Order Granting Motion for Preliminary Injunction
A federal judge has ruled that federal parole officials violated the rights of two inmates when they denied them in-person parole hearings, requiring them instead to have their hearings via video conference. The inmates filed suit earlier this year, stating the video hearings violated the Parole Act, passed in 1976, which guarantees inmates the right to attend their parole hearings in person. Since 2004, the Commission had required certain inmates to have hearings by video conference.
“Judge Fischer’s ruling requiring that parole hearings be conducted in person rather than by video enforces the principle that our federal parole commissions may not grant or deny liberty by procedures that shortchange the truth. Parole hearings are not a videogame,” said Jessica Price, attorney with the ACLU of Southern California. “The opinion sends a strong message to the parole commission that it must change its procedures nationwide or face more lawsuits.”

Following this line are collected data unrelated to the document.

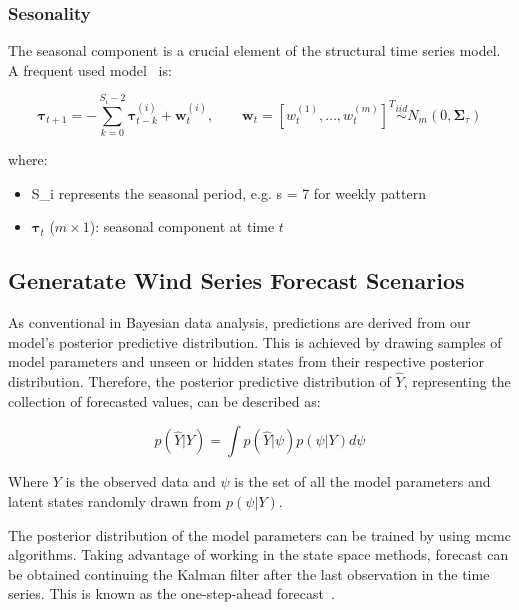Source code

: \subsubsection{Sesonality}
    \label{sec:seasonality_component}

    The seasonal component is a crucial element of the structural time series model.
    A frequent used model~\cite{qiu_multivariate_2018} is:

    \begin{equation}
        \bm{\tau}_{t+1} = - \sum_{k=0}^{S_{i}-2} \bm{\tau}_{t-k}^{(i)} + \bm{w}_{t}^{(i)},
            \qquad \bm{w}_{t} = [w_{t}^{(1)}, \ldots, w_{t}^{(m)}]^{T}
            \stackrel{\textit{iid}}{\sim} N_{m}(0, \bm{\Sigma}_{\tau})
        \label{eq:seasonal}
    \end{equation}

    where:
    \begin{itemize}
        \item S_{i} represents the seasonal period, e.g. s = 7 for weekly pattern
        \item $\bm{\tau}_{t}$ ($m \times 1$): seasonal component at time $t$
    \end{itemize}

\subsection{Generatate Wind Series Forecast Scenarios}
    \label{sec:wind_forecast_scenarios}

    As conventional in Bayesian data analysis, predictions are derived from our model's posterior predictive distribution.
    This is achieved by drawing samples of model parameters and unseen or hidden states from their respective posterior distribution.
    Therefore, the posterior predictive distribution of $\hat{Y}$, representing the collection of forecasted values, can be described as:

    \begin{equation}
        p(\hat{Y} | Y) = \int p(\hat{Y} | \psi) p(\psi | Y) d\psi
    \label{eq:posterior_predictive}
    \end{equation}

    Where $Y$ is the observed data and $\psi$ is the set of all the model parameters and latent states randomly drawn from
    $p(\psi | Y)$.

    The posterior distribution of the model parameters can be trained by using \gls{mcmc} algorithms.
    Taking advantage of working in the state space methods, forecast can be obtained continuing the Kalman filter after
    the last observation in the time series.
    This is known as the one-step-ahead forecast~\cite{durbin_time_2012}. \\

Both plaintiffs are serving their sentence at Terminal Island Federal Prison in Los Angeles. The two men had been forced twice to have their parole hearings by video conferencing. Both are facing upcoming parole hearings that the Commission intended to conduct by video.

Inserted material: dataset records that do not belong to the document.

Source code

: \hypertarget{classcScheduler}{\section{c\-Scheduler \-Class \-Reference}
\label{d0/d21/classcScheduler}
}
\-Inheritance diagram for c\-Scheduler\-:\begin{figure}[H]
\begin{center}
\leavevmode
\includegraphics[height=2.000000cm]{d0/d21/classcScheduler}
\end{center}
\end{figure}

U.S. District Judge Dale S. Fischer of the Central District of California ruled that failure to have an in-person hearing would likely result in irreparable harm. She says that while video conferencing allows for observation of the inmate’s demeanor, an in-person hearing allows for a more personalized comprehension of the prisoner’s situation rather than the more cold and detached hearing that inevitably happens through videoconferencing.
The court permitted the defendants two weeks to request a stay from the Ninth Circuit Court of Appeals.
“This case is of the utmost importance to our clients,” said Lisa Y. Wang of Greenberg Glusker Fields Claman & Machtinger LLP. “Nothing can substitute for human to human contact, where our clients can look into the eyes of the parole examiner, shake his or her hand, and convey remorse and emotion through the unspoken communication that is the very basis of our culture and society."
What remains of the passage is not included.